### DATASET EXTRACT
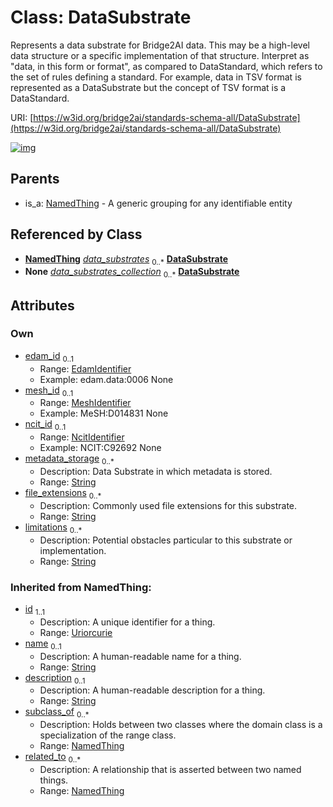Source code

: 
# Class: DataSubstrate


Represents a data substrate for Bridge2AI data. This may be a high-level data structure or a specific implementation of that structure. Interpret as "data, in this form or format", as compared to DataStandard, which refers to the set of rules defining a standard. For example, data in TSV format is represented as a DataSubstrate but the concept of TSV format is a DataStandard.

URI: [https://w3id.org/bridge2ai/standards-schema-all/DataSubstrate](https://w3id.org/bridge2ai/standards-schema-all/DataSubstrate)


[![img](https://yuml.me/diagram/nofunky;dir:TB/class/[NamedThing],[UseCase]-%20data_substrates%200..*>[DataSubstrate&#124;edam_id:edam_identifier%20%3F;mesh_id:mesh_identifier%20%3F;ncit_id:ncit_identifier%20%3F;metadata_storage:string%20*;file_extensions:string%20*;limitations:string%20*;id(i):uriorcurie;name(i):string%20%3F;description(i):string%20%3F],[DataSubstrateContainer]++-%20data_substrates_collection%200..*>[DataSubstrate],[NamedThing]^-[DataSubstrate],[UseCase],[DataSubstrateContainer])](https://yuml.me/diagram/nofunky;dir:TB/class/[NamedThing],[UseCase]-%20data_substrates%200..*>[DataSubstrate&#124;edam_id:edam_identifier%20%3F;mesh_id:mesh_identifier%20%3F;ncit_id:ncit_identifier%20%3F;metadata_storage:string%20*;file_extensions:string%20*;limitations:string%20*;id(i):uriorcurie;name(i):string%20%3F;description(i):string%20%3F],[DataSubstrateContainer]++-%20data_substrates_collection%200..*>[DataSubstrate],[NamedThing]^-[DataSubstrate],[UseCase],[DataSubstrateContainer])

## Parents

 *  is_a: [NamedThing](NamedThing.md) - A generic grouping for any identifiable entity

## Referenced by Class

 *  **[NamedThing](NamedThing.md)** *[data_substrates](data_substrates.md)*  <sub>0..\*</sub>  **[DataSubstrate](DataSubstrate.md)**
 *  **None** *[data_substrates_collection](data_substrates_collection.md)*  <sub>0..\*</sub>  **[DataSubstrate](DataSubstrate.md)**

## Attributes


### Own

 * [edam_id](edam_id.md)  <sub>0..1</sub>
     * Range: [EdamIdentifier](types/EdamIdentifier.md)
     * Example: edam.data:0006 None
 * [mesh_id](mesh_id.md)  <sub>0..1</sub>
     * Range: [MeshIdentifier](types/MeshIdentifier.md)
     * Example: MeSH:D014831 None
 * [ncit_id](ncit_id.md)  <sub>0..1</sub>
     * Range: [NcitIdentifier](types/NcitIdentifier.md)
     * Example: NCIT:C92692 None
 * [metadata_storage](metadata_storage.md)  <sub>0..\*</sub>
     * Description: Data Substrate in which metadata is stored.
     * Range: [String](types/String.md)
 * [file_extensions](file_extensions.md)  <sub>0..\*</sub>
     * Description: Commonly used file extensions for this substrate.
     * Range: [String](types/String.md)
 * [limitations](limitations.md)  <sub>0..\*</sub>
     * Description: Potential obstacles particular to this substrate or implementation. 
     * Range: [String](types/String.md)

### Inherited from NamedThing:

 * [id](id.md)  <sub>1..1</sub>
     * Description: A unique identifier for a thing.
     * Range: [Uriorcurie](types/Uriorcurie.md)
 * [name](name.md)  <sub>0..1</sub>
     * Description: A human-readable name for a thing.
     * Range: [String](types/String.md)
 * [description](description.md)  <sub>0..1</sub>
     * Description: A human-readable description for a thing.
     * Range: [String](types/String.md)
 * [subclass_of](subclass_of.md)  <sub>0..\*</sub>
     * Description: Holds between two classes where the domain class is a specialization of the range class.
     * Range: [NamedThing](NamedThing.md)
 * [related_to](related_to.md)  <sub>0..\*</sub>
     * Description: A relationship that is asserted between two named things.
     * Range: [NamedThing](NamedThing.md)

### WHAT NEEDS TO BE DONE
Find the word "limitations" in the listing and copy each line that contains it.

### ANSWER BOX
[![img](https://yuml.me/diagram/nofunky;dir:TB/class/[NamedThing],[UseCase]-%20data_substrates%200..*>[DataSubstrate&#124;edam_id:edam_identifier%20%3F;mesh_id:mesh_identifier%20%3F;ncit_id:ncit_identifier%20%3F;metadata_storage:string%20*;file_extensions:string%20*;limitations:string%20*;id(i):uriorcurie;name(i):string%20%3F;description(i):string%20%3F],[DataSubstrateContainer]++-%20data_substrates_collection%200..*>[DataSubstrate],[NamedThing]^-[DataSubstrate],[UseCase],[DataSubstrateContainer])](https://yuml.me/diagram/nofunky;dir:TB/class/[NamedThing],[UseCase]-%20data_substrates%200..*>[DataSubstrate&#124;edam_id:edam_identifier%20%3F;mesh_id:mesh_identifier%20%3F;ncit_id:ncit_identifier%20%3F;metadata_storage:string%20*;file_extensions:string%20*;limitations:string%20*;id(i):uriorcurie;name(i):string%20%3F;description(i):string%20%3F],[DataSubstrateContainer]++-%20data_substrates_collection%200..*>[DataSubstrate],[NamedThing]^-[DataSubstrate],[UseCase],[DataSubstrateContainer])
 * [limitations](limitations.md)  <sub>0..\*</sub>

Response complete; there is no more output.